While this blog is focused on my recent experience with writing, the principles apply to whatever your passion is.
Writing is easy: you’re just making things up and recording them.
Writing is hard: it’s a subjective art and getting better is challenging and talks a long time. Add on to that the endless rejection and the fact that you have to learn a business as well as an art and it can be daunting.
This is true for any passion.
The Essential Discipline
The essential discipline of a writer is the act of writing new words. Not reading, not editing, not fixing the grammar and spelling, not learning about writing or business–although all those are important. The foundational act is writing brand, spanking new words. Without those new words nothing is ever started, and therefore nothing is ever finished. Period.

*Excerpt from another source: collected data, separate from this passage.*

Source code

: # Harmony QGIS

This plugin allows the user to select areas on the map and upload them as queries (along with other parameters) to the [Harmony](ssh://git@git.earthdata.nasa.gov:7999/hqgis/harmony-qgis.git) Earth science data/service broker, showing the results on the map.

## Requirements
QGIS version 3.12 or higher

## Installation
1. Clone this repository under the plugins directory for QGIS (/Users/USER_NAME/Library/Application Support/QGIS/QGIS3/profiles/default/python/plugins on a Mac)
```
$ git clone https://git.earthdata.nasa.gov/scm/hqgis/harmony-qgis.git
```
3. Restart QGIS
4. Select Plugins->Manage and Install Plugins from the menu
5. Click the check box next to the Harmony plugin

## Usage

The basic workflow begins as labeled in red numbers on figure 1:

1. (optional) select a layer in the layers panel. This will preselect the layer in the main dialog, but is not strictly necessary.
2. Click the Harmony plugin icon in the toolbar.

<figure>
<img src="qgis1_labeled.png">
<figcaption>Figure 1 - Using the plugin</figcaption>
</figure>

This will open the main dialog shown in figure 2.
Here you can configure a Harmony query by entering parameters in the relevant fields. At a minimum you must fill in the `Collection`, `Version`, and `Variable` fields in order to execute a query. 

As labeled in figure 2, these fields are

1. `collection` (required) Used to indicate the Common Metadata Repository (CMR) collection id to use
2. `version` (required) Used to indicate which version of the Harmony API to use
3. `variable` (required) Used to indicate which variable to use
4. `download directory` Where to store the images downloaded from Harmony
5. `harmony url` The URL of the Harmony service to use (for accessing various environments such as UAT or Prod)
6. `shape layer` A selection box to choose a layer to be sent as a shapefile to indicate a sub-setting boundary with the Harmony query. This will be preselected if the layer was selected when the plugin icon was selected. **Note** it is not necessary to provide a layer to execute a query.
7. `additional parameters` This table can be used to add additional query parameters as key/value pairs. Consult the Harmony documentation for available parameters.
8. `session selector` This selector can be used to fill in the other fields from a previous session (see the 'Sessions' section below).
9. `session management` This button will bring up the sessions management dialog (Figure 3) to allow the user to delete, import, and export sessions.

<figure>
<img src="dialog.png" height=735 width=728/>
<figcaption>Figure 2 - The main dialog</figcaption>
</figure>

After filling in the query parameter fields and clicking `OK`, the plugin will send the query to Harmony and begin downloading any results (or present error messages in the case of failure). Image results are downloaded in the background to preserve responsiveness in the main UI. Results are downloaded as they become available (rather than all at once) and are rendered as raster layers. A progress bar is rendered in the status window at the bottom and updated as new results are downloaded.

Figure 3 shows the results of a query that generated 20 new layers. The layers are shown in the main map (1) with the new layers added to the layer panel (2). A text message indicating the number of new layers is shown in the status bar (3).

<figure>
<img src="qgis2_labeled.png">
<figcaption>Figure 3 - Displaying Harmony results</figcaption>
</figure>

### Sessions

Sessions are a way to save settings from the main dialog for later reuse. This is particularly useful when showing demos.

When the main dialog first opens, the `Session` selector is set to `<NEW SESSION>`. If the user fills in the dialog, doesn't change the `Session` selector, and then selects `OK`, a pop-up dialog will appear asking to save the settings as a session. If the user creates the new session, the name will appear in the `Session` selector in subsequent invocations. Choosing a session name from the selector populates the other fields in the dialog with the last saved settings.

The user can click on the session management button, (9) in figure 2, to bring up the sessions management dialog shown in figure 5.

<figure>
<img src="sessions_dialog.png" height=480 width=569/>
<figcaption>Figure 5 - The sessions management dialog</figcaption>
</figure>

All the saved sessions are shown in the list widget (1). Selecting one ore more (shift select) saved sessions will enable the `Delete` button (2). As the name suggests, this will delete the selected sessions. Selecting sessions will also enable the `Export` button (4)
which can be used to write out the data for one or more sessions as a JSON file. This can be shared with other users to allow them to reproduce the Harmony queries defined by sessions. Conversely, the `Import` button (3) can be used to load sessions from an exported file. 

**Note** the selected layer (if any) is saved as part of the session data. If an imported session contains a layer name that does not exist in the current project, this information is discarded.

This was well taught to me by one of my mentors, Dean Wesley Smith. He drives it home on his blog, in his classes, and in his writing books (all highly recommended). In fact without Dean, I don’t know that I would ever had finished my first novel.
I’ve recently blogged about running, so let me translate it into those terms (where it will be so very clear): the essential discipline of a runner is running. Not reading about running, or talking about running, or learning about running, or thinking about running, or shopping for running gear. It’s putting your running shoes on and doing the miles. Period.
If you don’t run, you’re not a runner. If you don’t write new words, your not a writer. The same goes for painting, biking, acting, gardening, skiing, etc.
For writing it’s easy to get stuck in a endless loop of editing, polishing, trying to make your story perfect, but at a certain that turns into avoidance, because, sorry, your story will never be “perfect”. All the arts have the same pitfall and it’s very human to get caught up in the trappings of what you love instead of doing what you love. We don’t want to look silly or fail. It’s risky to put your passionate self out there.
I Did Quit
So, for me, I learned this lesson about writing and created a rock-solid discipline of writing new word. Every morning, at least five days a week, before I did anything else on the computer, I wrote and wrote and wrote… and wrote… and wrote… and wrote…
Frankly it’s my favorite part of the process (those new words, that first draft). It’s when the you step into a flow state and let the story come. Before the doubts creep in and you start thinking–as I do with every story–that’s it”s all crap and I should just give this up.
But those unfinished words started to pile up. At least 300,000 of them in the form of three novels, two novellas, and smattering of short stories.
And that stack unfinished work started to weigh on me. Think of it as a tall, tottering stack of paper in my psyche, threatening to come crashing down at any moment. Or consider them children that weren’t grown up yet, successively yammering at me for their turn. Stories that want to be told don’t go away. They keep floating up from the subconscious.
Add to that some general unhappiness and last July I decided that I had to stop writing new words.
That is the “I Quit” part of this.
Almost, Kinda, Sorta
But I didn’t stop “writing” in the larger sense. I kept at the less fun parts of the game (editing and producing). I came out with a short story anthology last year, and have one novel nearly done (out with beta readers) and a second one getting close. I started to pay attention to those neglected stories.
I also took the void of my morning writing and put it to good use. I started journaling (for the first time, really) and reflecting on my challenges and problems. I learned a lot from that and it has helped me find a better path.
That stack of unfinished work is still large, but the break allowed me to make significant progress and get over some of my own crappola (getting the third draft of that novel done was all about me getting out of the way–and that is not easy, but well worth doing).
And this is the “Almost, Kinda, Sorta” part.
In January, I started writing new words again, started back up that essential discipline. I pulled a neat trick on myself to make starting back in easy (which I’ll share at some point) and have been focused exclusively on short stories.
Why shorts? Well, they are a lot easier to finish, are a fabulous way to improve your craft, and my novel and novella backlog is still sizable–I don’t want to get overwhelmed by unfinished stories again. Besides, short stories play a big part in overall scheme to have a life that has more time for writing.
If you’re a writer or not, these concepts might just apply to whatever passion you have when the going gets tough (which it always does):
- While new words are the essential task, and the fun part for me, finishing is actually a lot more rewarding (or running that race you’ve been training for, or finally showing some of your artwork or posting that blog, or doing an open mic, or… you get the idea).
- It’s okay to mix things up and take breaks, try new things. Shouldn’t our passions be fun?
- Taking stock and working towards a better state of balance always makes sense.